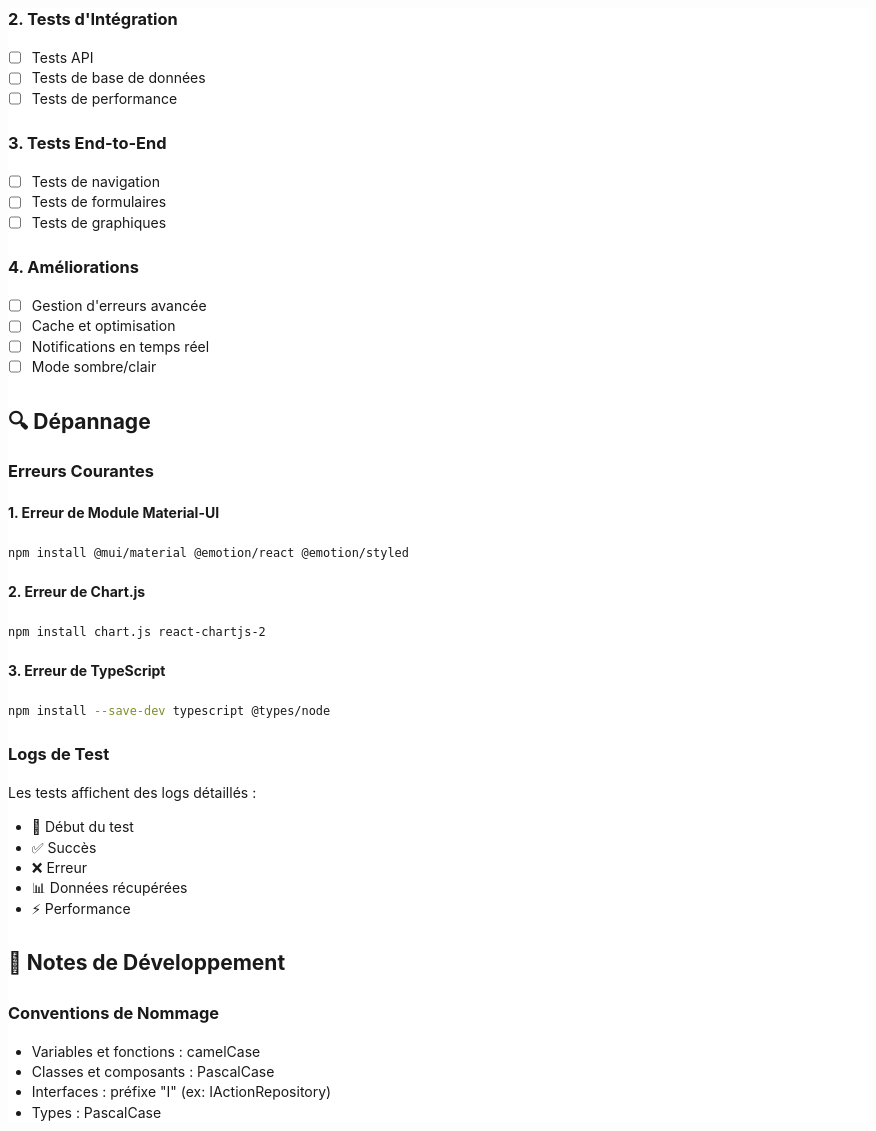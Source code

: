 ### 2. Tests d'Intégration
- [ ] Tests API
- [ ] Tests de base de données
- [ ] Tests de performance

### 3. Tests End-to-End
- [ ] Tests de navigation
- [ ] Tests de formulaires
- [ ] Tests de graphiques

### 4. Améliorations
- [ ] Gestion d'erreurs avancée
- [ ] Cache et optimisation
- [ ] Notifications en temps réel
- [ ] Mode sombre/clair

## 🔍 Dépannage

### Erreurs Courantes

#### 1. Erreur de Module Material-UI
```bash
npm install @mui/material @emotion/react @emotion/styled
```

#### 2. Erreur de Chart.js
```bash
npm install chart.js react-chartjs-2
```

#### 3. Erreur de TypeScript
```bash
npm install --save-dev typescript @types/node
```

### Logs de Test

Les tests affichent des logs détaillés :
- 🧪 Début du test
- ✅ Succès
- ❌ Erreur
- 📊 Données récupérées
- ⚡ Performance

## 📝 Notes de Développement

### Conventions de Nommage
- Variables et fonctions : camelCase
- Classes et composants : PascalCase
- Interfaces : préfixe "I" (ex: IActionRepository)
- Types : PascalCase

----

What is required: Copy every line that contains "react" from the listing above.

Result:
npm install @mui/material @emotion/react @emotion/styled
npm install chart.js react-chartjs-2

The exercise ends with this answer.